Das 20 marcas que mais vendem veículos no Brasil, Sada e Tegma atendem 18

Alvos da Operação Pacto dominam o transporte de veículos novos no país. Investigação coordenada pela Polícia Federal, em parceria com Gaeco de São Bernardo do Campo e Cade, apurou e confirmou crimes praticados no setor. A supremacia dos grupos Tegma e Sada é evidente. A equipe de reportagem do site Livre Concorrência identificou as empresas vinculadas ao cartel dos cegonheiros que transportam os automóveis zero-quilômetro mais vendidos no mercado interno.

Os crimes praticados pelo cartel dos cegonheiros foram recentemente investigados e novamente confirmados. Por mais de um ano, policiais federais, promotores do Ministério Público do Estado de São Paulo (Gaeco de São Bernardo do Campo) e técnicos do Cade reuniram evidências de fixação artificial de preços, divisão de mercado e eliminação da concorrência – inclusive com o uso de violência. A primeira fase ostensiva dessa investigação batizada de Operação Pacto foi deflagrada em 17 de outubro de 2019. Foram cumpridos, com autorização judicial, mandados de buscas e apreensões. Desde então, os documentos apreendidos nas sedes dos grupos Tegma e Sada (São Paulo e Minas Gerais) estão sob análise. Também foi vasculhado o escritório da transportadora Transcar (Bahia), empresa de menor porte e o Sindicato dos Cegonheiros do Espírito Santo, o Sintraveic-ES. Vale ressaltar que Sada e Tegma são os dois maiores grupos econômicos que atuam no transporte de veículos novos até as redes de concessionários de cada marca.
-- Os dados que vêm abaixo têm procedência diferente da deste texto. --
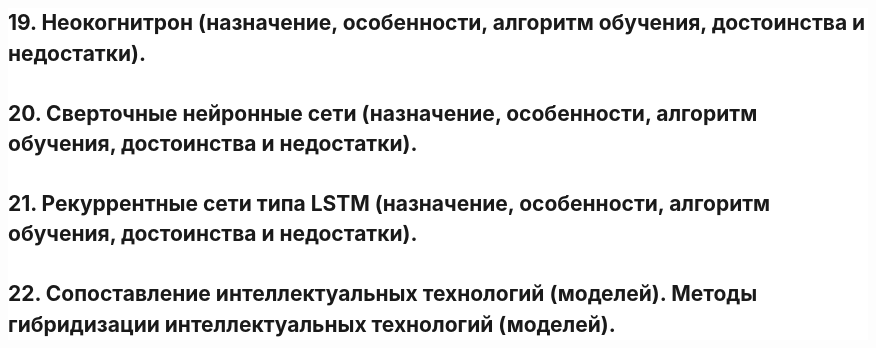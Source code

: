 
## 19. Неокогнитрон (назначение, особенности, алгоритм обучения, достоинства и недостатки).


## 20. Сверточные нейронные сети (назначение, особенности, алгоритм обучения, достоинства и недостатки).


## 21. Рекуррентные сети типа LSTM (назначение, особенности, алгоритм обучения, достоинства и недостатки).


## 22. Сопоставление интеллектуальных технологий (моделей). Методы гибридизации интеллектуальных технологий (моделей). 
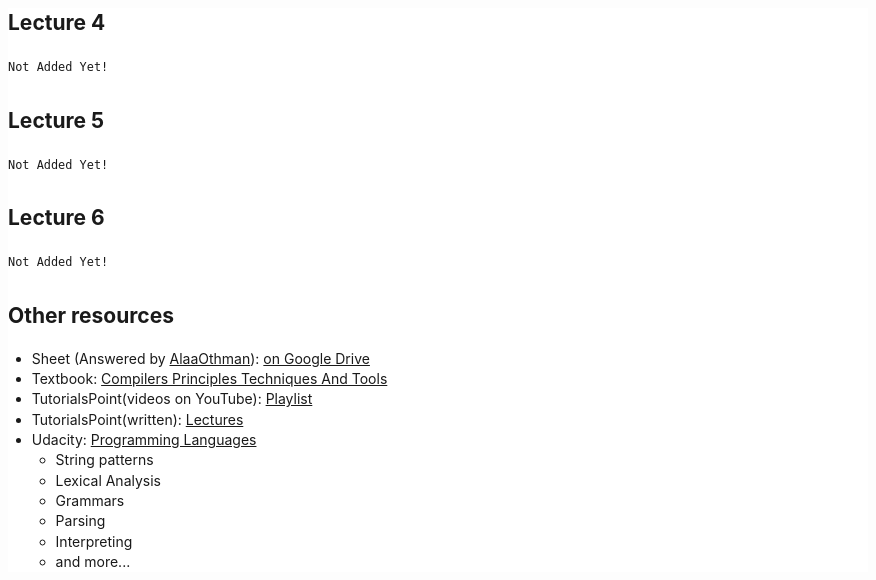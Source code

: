 

## Lecture 4

```
Not Added Yet!
```

## Lecture 5

```
Not Added Yet!
```

## Lecture 6

```
Not Added Yet!
```



## Other resources

- Sheet (Answered by [AlaaOthman](//github.com/AlaaOhman)): [on Google Drive](https://drive.google.com/file/d/1yXkSxJLjOUPgtGgFM6gkJSPVtjMLJnhD/view?usp=drivesdk)
- Textbook: [Compilers Principles Techniques And Tools](http://booksdl.org/get.php?md5=346B2177C8F721EE62872DCAF64B9F85)
- TutorialsPoint(videos on YouTube): [Playlist](https://www.youtube.com/playlist?list=PLWPirh4EWFpGa0qAEcNGJo2HSRC5_KMT6)
- TutorialsPoint(written): [Lectures](https://www.tutorialspoint.com/compiler_design/index.htm)
- Udacity: [Programming Languages](https://www.udacity.com/course/programming-languages--cs262)
  - String patterns
  - Lexical Analysis
  - Grammars
  - Parsing
  - Interpreting
  - and more...
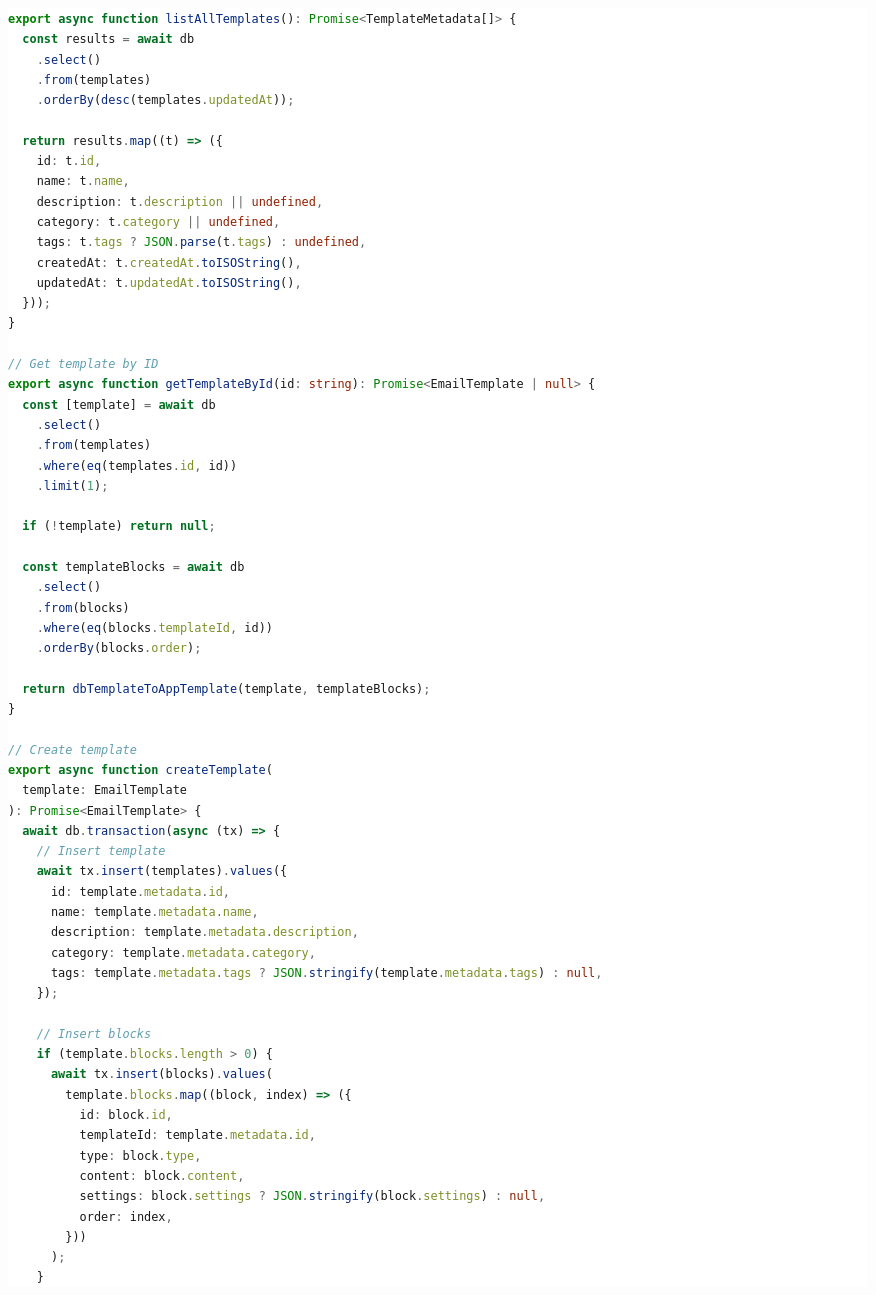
 ```typescript
export async function listAllTemplates(): Promise<TemplateMetadata[]> {
  const results = await db
    .select()
    .from(templates)
    .orderBy(desc(templates.updatedAt));

  return results.map((t) => ({
    id: t.id,
    name: t.name,
    description: t.description || undefined,
    category: t.category || undefined,
    tags: t.tags ? JSON.parse(t.tags) : undefined,
    createdAt: t.createdAt.toISOString(),
    updatedAt: t.updatedAt.toISOString(),
  }));
}

// Get template by ID
export async function getTemplateById(id: string): Promise<EmailTemplate | null> {
  const [template] = await db
    .select()
    .from(templates)
    .where(eq(templates.id, id))
    .limit(1);

  if (!template) return null;

  const templateBlocks = await db
    .select()
    .from(blocks)
    .where(eq(blocks.templateId, id))
    .orderBy(blocks.order);

  return dbTemplateToAppTemplate(template, templateBlocks);
}

// Create template
export async function createTemplate(
  template: EmailTemplate
): Promise<EmailTemplate> {
  await db.transaction(async (tx) => {
    // Insert template
    await tx.insert(templates).values({
      id: template.metadata.id,
      name: template.metadata.name,
      description: template.metadata.description,
      category: template.metadata.category,
      tags: template.metadata.tags ? JSON.stringify(template.metadata.tags) : null,
    });

    // Insert blocks
    if (template.blocks.length > 0) {
      await tx.insert(blocks).values(
        template.blocks.map((block, index) => ({
          id: block.id,
          templateId: template.metadata.id,
          type: block.type,
          content: block.content,
          settings: block.settings ? JSON.stringify(block.settings) : null,
          order: index,
        }))
      );
    }
```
Das 20 montadoras que mais vendem no mercado interno, Tegma e Sada prestam serviços para 18. Apenas Kia (importadora) e Caoa-Chery contratam transportadoras independentes – aquelas não alinhadas ao cartel.

Sada e Tegma não dividem apenas as cargas da líder de vendas FCA-Fiat-Jeep, conforme comprova foto de abertura. Os dois grupos prestam serviços juntos para outras oito montadoras: Toyota, GM, Ford, Mitsubish, Renault, Volkswagen, Nissan, Peugeot e Citroën. O grupo Sada, cujo proprietário é o político e empresário Vittorio Medioli, reúne, além da Sada, as transportadoras Transzero, Dacunha e Brazul. Vale ressaltar que Medioli, em outro inquérito (277/2010) da Polícia Federal, é apontado como o chefe da organização criminosa investigada que controla o setor.

As montadoras Volkswagen, GM e Ford apresentam uma curiosidade. Todas são clientes das mesmas transportadoras: Tegma, Transauto, Brazul, Transzero e Dacunha (estas três últimas do grupo Sada). Por ordem da Justiça Federal do Rio Grande do Sul, a GM contratou a Júlio Simões para escoar 15% da produção, mas esses veículos não são entregues à rede de concessionárias.

As empresas do grupo Sada prestam ainda serviço com exclusividade para as marcas Jaguar, Land Rover e Audi. A Tegma explora sozinha os fretes das montadoras BMW e Volvo.

Só no primeiro semestre de 2021, as montadoras repassaram ao cartel dos cegonheiros R$ 4,1 bilhões, dos quais R$ 1,6 bilhão referem-se a ágio cobrado da indústria e repassado integralmente ao consumidor.


Operação Pacto
A Operação Pacto confirmou a existência do cartel dos cegonheiros. Também apontou com firmeza que a organização criminosa que controla o setor é formada por grandes empresas e atua em todo o território nacional, em conluio com sindicato de cegonheiros. Entre as ações criminosas praticadas pelos investigados estão divisão do mercado para vender serviços com cartas marcadas, eliminação da concorrência e ágio de até 40% no preço dos fretes. As autoridades também constataram que as montadoras que escolhem transportadoras fora do esquema são coagidas com piquetes e queima de caminhões e cargas.

Os documentos apreendidos na Operação Pacto ainda estão sendo analisados. O objetivo agora é identificar a responsabilidade pormenorizada de cada pessoa física que deverá responder criminalmente por crimes contra a ordem econômica e associação criminosa. Policiais federais, técnicos do Cade e promotores do Gaeco estão debruçados sobre a farta documentação, desde outubro de 2019.